*** Opening of EXTRACTED ENTRIES ***

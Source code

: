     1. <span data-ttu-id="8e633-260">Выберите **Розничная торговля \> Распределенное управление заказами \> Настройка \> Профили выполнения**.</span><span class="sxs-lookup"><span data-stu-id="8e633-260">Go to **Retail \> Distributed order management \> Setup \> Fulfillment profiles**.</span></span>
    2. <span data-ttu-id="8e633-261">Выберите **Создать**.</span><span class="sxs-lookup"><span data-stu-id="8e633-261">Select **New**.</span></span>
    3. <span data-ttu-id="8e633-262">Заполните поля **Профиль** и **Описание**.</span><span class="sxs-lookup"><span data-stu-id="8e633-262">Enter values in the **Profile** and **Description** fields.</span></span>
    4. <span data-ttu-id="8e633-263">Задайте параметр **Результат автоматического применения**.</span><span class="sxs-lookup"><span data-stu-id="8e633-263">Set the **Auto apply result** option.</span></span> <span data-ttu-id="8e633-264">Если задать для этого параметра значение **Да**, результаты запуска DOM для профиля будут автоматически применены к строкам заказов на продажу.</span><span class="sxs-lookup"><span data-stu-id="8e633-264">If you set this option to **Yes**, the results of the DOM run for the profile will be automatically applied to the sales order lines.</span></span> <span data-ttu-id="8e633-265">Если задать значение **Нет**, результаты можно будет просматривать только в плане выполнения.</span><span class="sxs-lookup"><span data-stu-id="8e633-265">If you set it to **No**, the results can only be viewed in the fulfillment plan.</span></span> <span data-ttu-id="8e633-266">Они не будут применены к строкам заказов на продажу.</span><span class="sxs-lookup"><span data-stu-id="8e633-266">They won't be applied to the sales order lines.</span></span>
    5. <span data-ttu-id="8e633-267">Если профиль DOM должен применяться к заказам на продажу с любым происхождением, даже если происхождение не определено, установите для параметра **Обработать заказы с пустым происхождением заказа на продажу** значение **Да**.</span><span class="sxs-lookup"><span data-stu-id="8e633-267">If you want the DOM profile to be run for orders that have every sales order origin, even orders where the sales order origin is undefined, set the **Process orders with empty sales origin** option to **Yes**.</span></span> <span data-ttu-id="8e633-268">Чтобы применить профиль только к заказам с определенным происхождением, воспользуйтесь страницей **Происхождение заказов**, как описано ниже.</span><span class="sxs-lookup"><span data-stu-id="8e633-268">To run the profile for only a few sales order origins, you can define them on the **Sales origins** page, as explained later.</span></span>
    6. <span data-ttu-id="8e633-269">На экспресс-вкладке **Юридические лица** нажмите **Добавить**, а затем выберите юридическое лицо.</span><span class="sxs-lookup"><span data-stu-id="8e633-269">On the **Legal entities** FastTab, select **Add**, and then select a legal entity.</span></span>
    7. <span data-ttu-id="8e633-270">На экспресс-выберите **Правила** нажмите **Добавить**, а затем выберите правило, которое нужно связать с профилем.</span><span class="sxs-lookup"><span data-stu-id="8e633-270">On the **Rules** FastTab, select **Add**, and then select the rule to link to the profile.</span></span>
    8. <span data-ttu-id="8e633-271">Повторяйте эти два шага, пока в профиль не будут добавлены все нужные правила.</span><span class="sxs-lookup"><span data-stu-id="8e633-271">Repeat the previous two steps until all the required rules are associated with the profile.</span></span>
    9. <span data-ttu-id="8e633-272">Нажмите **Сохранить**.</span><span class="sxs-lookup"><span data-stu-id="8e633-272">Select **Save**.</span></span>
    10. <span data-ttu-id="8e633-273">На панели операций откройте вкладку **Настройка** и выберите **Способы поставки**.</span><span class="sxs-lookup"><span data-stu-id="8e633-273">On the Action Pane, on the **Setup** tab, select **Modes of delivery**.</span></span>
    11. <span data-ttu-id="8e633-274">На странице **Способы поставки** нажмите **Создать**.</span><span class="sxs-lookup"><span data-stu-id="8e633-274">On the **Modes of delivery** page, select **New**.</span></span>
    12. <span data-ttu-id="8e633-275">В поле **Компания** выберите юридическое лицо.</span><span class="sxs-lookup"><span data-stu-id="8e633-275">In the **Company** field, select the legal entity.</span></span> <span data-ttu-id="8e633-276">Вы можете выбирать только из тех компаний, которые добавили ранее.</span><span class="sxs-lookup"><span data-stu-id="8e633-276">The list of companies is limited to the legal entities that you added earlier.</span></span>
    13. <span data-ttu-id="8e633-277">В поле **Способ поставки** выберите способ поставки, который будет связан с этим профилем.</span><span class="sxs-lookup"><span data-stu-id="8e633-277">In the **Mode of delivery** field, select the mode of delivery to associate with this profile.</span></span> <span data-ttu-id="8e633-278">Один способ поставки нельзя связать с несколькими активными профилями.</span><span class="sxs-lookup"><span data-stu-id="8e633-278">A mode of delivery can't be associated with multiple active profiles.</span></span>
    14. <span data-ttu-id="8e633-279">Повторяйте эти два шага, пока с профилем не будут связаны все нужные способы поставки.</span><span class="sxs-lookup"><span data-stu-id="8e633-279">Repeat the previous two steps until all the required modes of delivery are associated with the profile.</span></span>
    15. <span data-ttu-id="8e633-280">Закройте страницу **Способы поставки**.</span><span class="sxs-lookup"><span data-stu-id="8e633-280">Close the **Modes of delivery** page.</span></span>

*** Close of EXTRACTED ENTRIES ***

=== ABOUT THIS EXERCISE ===
In the records above, locate the lines holding the word "Создать". Copy each of them.

=== ANSWER TO THE PROBLEM ===
    2. <span data-ttu-id="8e633-261">Выберите **Создать**.</span><span class="sxs-lookup"><span data-stu-id="8e633-261">Select **New**.</span></span>
    11. <span data-ttu-id="8e633-274">На странице **Способы поставки** нажмите **Создать**.</span><span class="sxs-lookup"><span data-stu-id="8e633-274">On the **Modes of delivery** page, select **New**.</span></span>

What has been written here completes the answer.